Please return exactly the lines from the beginning of the listing up to and including the line with "Behörde sicherstellen.", with no pictures.

━━━━━━━━

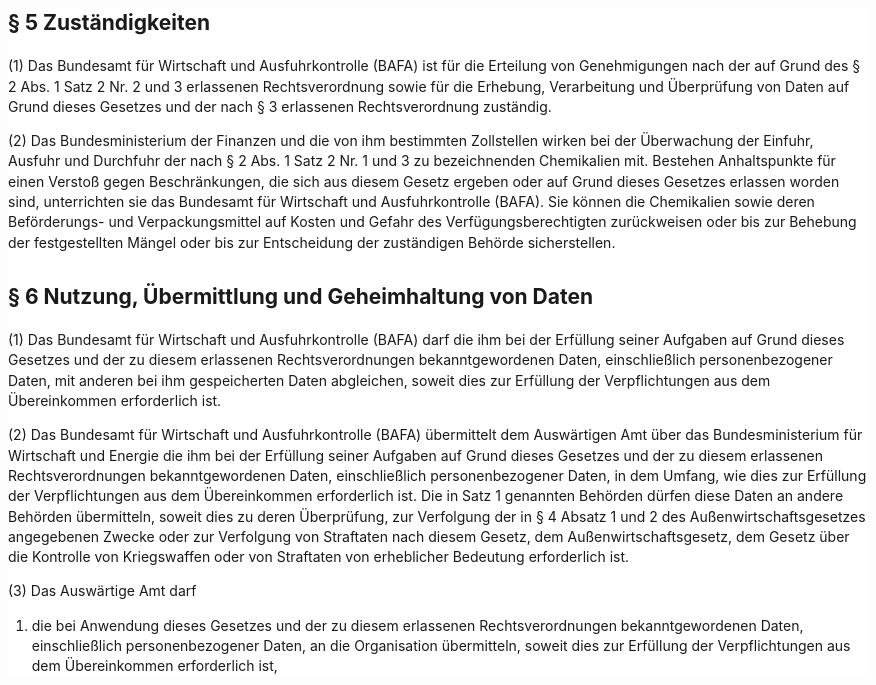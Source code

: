 
## § 5 Zuständigkeiten

(1) Das Bundesamt für Wirtschaft und Ausfuhrkontrolle (BAFA) ist für
die Erteilung von Genehmigungen nach der auf Grund des § 2 Abs. 1 Satz
2 Nr. 2 und 3 erlassenen Rechtsverordnung sowie für die Erhebung,
Verarbeitung und Überprüfung von Daten auf Grund dieses Gesetzes und
der nach § 3 erlassenen Rechtsverordnung zuständig.

(2) Das Bundesministerium der Finanzen und die von ihm bestimmten
Zollstellen wirken bei der Überwachung der Einfuhr, Ausfuhr und
Durchfuhr der nach § 2 Abs. 1 Satz 2 Nr. 1 und 3 zu bezeichnenden
Chemikalien mit. Bestehen Anhaltspunkte für einen Verstoß gegen
Beschränkungen, die sich aus diesem Gesetz ergeben oder auf Grund
dieses Gesetzes erlassen worden sind, unterrichten sie das Bundesamt
für Wirtschaft und Ausfuhrkontrolle (BAFA). Sie können die Chemikalien
sowie deren Beförderungs- und Verpackungsmittel auf Kosten und Gefahr
des Verfügungsberechtigten zurückweisen oder bis zur Behebung der
festgestellten Mängel oder bis zur Entscheidung der zuständigen
Behörde sicherstellen.


## § 6 Nutzung, Übermittlung und Geheimhaltung von Daten

(1) Das Bundesamt für Wirtschaft und Ausfuhrkontrolle (BAFA) darf die
ihm bei der Erfüllung seiner Aufgaben auf Grund dieses Gesetzes und
der zu diesem erlassenen Rechtsverordnungen bekanntgewordenen Daten,
einschließlich personenbezogener Daten, mit anderen bei ihm
gespeicherten Daten abgleichen, soweit dies zur Erfüllung der
Verpflichtungen aus dem Übereinkommen erforderlich ist.

(2) Das Bundesamt für Wirtschaft und Ausfuhrkontrolle (BAFA)
übermittelt dem Auswärtigen Amt über das Bundesministerium für
Wirtschaft und Energie die ihm bei der Erfüllung seiner Aufgaben auf
Grund dieses Gesetzes und der zu diesem erlassenen Rechtsverordnungen
bekanntgewordenen Daten, einschließlich personenbezogener Daten, in
dem Umfang, wie dies zur Erfüllung der Verpflichtungen aus dem
Übereinkommen erforderlich ist. Die in Satz 1 genannten Behörden
dürfen diese Daten an andere Behörden übermitteln, soweit dies zu
deren Überprüfung, zur Verfolgung der in § 4 Absatz 1 und 2 des
Außenwirtschaftsgesetzes angegebenen Zwecke oder zur Verfolgung von
Straftaten nach diesem Gesetz, dem Außenwirtschaftsgesetz, dem Gesetz
über die Kontrolle von Kriegswaffen oder von Straftaten von
erheblicher Bedeutung erforderlich ist.

(3) Das Auswärtige Amt darf

1.  die bei Anwendung dieses Gesetzes und der zu diesem erlassenen
    Rechtsverordnungen bekanntgewordenen Daten, einschließlich
    personenbezogener Daten, an die Organisation übermitteln, soweit dies
    zur Erfüllung der Verpflichtungen aus dem Übereinkommen erforderlich
    ist,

━━━━━━━━

#### [Exercise response]
Source code

: 
## § 5 Zuständigkeiten

(1) Das Bundesamt für Wirtschaft und Ausfuhrkontrolle (BAFA) ist für
die Erteilung von Genehmigungen nach der auf Grund des § 2 Abs. 1 Satz
2 Nr. 2 und 3 erlassenen Rechtsverordnung sowie für die Erhebung,
Verarbeitung und Überprüfung von Daten auf Grund dieses Gesetzes und
der nach § 3 erlassenen Rechtsverordnung zuständig.

(2) Das Bundesministerium der Finanzen und die von ihm bestimmten
Zollstellen wirken bei der Überwachung der Einfuhr, Ausfuhr und
Durchfuhr der nach § 2 Abs. 1 Satz 2 Nr. 1 und 3 zu bezeichnenden
Chemikalien mit. Bestehen Anhaltspunkte für einen Verstoß gegen
Beschränkungen, die sich aus diesem Gesetz ergeben oder auf Grund
dieses Gesetzes erlassen worden sind, unterrichten sie das Bundesamt
für Wirtschaft und Ausfuhrkontrolle (BAFA). Sie können die Chemikalien
sowie deren Beförderungs- und Verpackungsmittel auf Kosten und Gefahr
des Verfügungsberechtigten zurückweisen oder bis zur Behebung der
festgestellten Mängel oder bis zur Entscheidung der zuständigen
Behörde sicherstellen.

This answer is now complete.